▸ **AVAILABLE DATA**
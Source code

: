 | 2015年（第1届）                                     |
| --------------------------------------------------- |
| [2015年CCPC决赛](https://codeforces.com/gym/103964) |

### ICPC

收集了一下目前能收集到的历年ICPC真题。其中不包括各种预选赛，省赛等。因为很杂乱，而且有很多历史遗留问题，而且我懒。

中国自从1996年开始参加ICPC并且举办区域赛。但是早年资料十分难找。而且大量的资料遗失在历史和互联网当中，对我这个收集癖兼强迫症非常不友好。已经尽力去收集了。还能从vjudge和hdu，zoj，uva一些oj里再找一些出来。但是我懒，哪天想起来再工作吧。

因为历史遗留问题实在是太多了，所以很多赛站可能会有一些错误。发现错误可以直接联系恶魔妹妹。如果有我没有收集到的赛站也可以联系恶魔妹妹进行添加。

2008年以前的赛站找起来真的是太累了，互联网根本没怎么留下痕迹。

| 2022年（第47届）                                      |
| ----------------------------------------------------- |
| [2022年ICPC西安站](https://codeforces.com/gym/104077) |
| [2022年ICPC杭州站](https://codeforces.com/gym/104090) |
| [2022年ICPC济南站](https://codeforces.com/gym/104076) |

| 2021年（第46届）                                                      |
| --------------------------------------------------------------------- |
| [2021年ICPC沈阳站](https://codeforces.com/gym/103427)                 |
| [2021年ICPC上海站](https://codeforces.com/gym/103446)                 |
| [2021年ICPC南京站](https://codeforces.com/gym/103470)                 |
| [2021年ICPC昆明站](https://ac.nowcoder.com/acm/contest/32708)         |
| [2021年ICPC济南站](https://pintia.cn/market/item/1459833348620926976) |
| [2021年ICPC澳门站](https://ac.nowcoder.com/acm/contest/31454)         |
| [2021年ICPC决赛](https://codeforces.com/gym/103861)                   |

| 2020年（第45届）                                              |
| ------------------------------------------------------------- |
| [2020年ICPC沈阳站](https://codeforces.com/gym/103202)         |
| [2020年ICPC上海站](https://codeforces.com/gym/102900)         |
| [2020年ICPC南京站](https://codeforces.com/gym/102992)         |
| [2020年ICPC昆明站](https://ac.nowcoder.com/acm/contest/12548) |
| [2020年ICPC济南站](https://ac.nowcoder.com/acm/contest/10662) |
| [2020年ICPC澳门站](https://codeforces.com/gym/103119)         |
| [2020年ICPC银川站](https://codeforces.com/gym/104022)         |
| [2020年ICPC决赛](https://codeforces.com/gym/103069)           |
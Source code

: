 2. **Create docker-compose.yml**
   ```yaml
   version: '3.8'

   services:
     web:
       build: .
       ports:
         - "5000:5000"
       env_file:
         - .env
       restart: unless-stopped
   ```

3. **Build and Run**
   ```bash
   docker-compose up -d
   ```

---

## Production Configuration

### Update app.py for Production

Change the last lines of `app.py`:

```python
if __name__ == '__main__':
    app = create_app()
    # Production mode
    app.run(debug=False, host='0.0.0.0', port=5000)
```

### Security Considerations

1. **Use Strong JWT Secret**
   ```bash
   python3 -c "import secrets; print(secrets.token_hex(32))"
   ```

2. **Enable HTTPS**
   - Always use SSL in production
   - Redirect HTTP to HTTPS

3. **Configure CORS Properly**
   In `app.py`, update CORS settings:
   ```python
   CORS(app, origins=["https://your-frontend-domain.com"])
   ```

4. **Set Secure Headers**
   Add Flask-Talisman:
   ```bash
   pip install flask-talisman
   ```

▸ **WHAT TO DO**
Copy out the records above exactly and completely.

▸ **FINISHED EXERCISE**
Source code

: | 2015年（第1届）                                     |
| --------------------------------------------------- |
| [2015年CCPC决赛](https://codeforces.com/gym/103964) |

### ICPC

收集了一下目前能收集到的历年ICPC真题。其中不包括各种预选赛，省赛等。因为很杂乱，而且有很多历史遗留问题，而且我懒。

中国自从1996年开始参加ICPC并且举办区域赛。但是早年资料十分难找。而且大量的资料遗失在历史和互联网当中，对我这个收集癖兼强迫症非常不友好。已经尽力去收集了。还能从vjudge和hdu，zoj，uva一些oj里再找一些出来。但是我懒，哪天想起来再工作吧。

因为历史遗留问题实在是太多了，所以很多赛站可能会有一些错误。发现错误可以直接联系恶魔妹妹。如果有我没有收集到的赛站也可以联系恶魔妹妹进行添加。

2008年以前的赛站找起来真的是太累了，互联网根本没怎么留下痕迹。

| 2022年（第47届）                                      |
| ----------------------------------------------------- |
| [2022年ICPC西安站](https://codeforces.com/gym/104077) |
| [2022年ICPC杭州站](https://codeforces.com/gym/104090) |
| [2022年ICPC济南站](https://codeforces.com/gym/104076) |

| 2021年（第46届）                                                      |
| --------------------------------------------------------------------- |
| [2021年ICPC沈阳站](https://codeforces.com/gym/103427)                 |
| [2021年ICPC上海站](https://codeforces.com/gym/103446)                 |
| [2021年ICPC南京站](https://codeforces.com/gym/103470)                 |
| [2021年ICPC昆明站](https://ac.nowcoder.com/acm/contest/32708)         |
| [2021年ICPC济南站](https://pintia.cn/market/item/1459833348620926976) |
| [2021年ICPC澳门站](https://ac.nowcoder.com/acm/contest/31454)         |
| [2021年ICPC决赛](https://codeforces.com/gym/103861)                   |

| 2020年（第45届）                                              |
| ------------------------------------------------------------- |
| [2020年ICPC沈阳站](https://codeforces.com/gym/103202)         |
| [2020年ICPC上海站](https://codeforces.com/gym/102900)         |
| [2020年ICPC南京站](https://codeforces.com/gym/102992)         |
| [2020年ICPC昆明站](https://ac.nowcoder.com/acm/contest/12548) |
| [2020年ICPC济南站](https://ac.nowcoder.com/acm/contest/10662) |
| [2020年ICPC澳门站](https://codeforces.com/gym/103119)         |
| [2020年ICPC银川站](https://codeforces.com/gym/104022)         |
| [2020年ICPC决赛](https://codeforces.com/gym/103069)           |
Source code

: 2. **Create docker-compose.yml**
   ```yaml
   version: '3.8'

   services:
     web:
       build: .
       ports:
         - "5000:5000"
       env_file:
         - .env
       restart: unless-stopped
   ```

3. **Build and Run**
   ```bash
   docker-compose up -d
   ```

---

## Production Configuration

### Update app.py for Production

Change the last lines of `app.py`:

```python
if __name__ == '__main__':
    app = create_app()
    # Production mode
    app.run(debug=False, host='0.0.0.0', port=5000)
```

### Security Considerations

1. **Use Strong JWT Secret**
   ```bash
   python3 -c "import secrets; print(secrets.token_hex(32))"
   ```

2. **Enable HTTPS**
   - Always use SSL in production
   - Redirect HTTP to HTTPS

3. **Configure CORS Properly**
   In `app.py`, update CORS settings:
   ```python
   CORS(app, origins=["https://your-frontend-domain.com"])
   ```

4. **Set Secure Headers**
   Add Flask-Talisman:
   ```bash
   pip install flask-talisman
   ```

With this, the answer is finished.